[EXERCISE REQUIREMENTS] Exactly as written, repeat all of the records below.

== Segment start ==

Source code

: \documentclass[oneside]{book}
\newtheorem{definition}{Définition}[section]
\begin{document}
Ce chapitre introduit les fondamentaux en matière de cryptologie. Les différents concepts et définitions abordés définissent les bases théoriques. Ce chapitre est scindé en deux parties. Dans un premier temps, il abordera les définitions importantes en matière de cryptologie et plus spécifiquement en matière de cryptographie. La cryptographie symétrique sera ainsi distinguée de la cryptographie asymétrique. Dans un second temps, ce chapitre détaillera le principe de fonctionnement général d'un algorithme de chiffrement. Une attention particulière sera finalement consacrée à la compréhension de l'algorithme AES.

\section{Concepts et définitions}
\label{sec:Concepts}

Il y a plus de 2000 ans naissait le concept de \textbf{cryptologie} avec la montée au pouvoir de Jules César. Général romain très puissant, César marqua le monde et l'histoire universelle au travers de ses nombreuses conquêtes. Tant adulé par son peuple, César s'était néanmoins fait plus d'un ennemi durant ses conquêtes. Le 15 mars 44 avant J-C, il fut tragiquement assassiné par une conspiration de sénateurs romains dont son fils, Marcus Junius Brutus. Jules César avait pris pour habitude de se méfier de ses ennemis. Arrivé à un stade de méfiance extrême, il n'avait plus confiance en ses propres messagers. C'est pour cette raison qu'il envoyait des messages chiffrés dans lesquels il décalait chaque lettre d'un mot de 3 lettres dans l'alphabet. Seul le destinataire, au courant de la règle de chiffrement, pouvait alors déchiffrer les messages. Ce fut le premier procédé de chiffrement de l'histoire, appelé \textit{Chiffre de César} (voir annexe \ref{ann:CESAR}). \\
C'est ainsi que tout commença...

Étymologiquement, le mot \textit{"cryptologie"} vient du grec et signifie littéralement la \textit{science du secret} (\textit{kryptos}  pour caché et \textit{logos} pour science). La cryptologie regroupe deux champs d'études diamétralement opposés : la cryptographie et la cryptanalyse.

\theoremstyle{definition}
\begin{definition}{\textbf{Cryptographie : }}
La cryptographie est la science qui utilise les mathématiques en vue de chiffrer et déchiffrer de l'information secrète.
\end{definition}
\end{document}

== Segment end ==

[RESULT]
Source code

: \documentclass[oneside]{book}
\newtheorem{definition}{Définition}[section]
\begin{document}
Ce chapitre introduit les fondamentaux en matière de cryptologie. Les différents concepts et définitions abordés définissent les bases théoriques. Ce chapitre est scindé en deux parties. Dans un premier temps, il abordera les définitions importantes en matière de cryptologie et plus spécifiquement en matière de cryptographie. La cryptographie symétrique sera ainsi distinguée de la cryptographie asymétrique. Dans un second temps, ce chapitre détaillera le principe de fonctionnement général d'un algorithme de chiffrement. Une attention particulière sera finalement consacrée à la compréhension de l'algorithme AES.

\section{Concepts et définitions}
\label{sec:Concepts}

Il y a plus de 2000 ans naissait le concept de \textbf{cryptologie} avec la montée au pouvoir de Jules César. Général romain très puissant, César marqua le monde et l'histoire universelle au travers de ses nombreuses conquêtes. Tant adulé par son peuple, César s'était néanmoins fait plus d'un ennemi durant ses conquêtes. Le 15 mars 44 avant J-C, il fut tragiquement assassiné par une conspiration de sénateurs romains dont son fils, Marcus Junius Brutus. Jules César avait pris pour habitude de se méfier de ses ennemis. Arrivé à un stade de méfiance extrême, il n'avait plus confiance en ses propres messagers. C'est pour cette raison qu'il envoyait des messages chiffrés dans lesquels il décalait chaque lettre d'un mot de 3 lettres dans l'alphabet. Seul le destinataire, au courant de la règle de chiffrement, pouvait alors déchiffrer les messages. Ce fut le premier procédé de chiffrement de l'histoire, appelé \textit{Chiffre de César} (voir annexe \ref{ann:CESAR}). \\
C'est ainsi que tout commença...

Étymologiquement, le mot \textit{"cryptologie"} vient du grec et signifie littéralement la \textit{science du secret} (\textit{kryptos}  pour caché et \textit{logos} pour science). La cryptologie regroupe deux champs d'études diamétralement opposés : la cryptographie et la cryptanalyse.

\theoremstyle{definition}
\begin{definition}{\textbf{Cryptographie : }}
La cryptographie est la science qui utilise les mathématiques en vue de chiffrer et déchiffrer de l'information secrète.
\end{definition}
\end{document}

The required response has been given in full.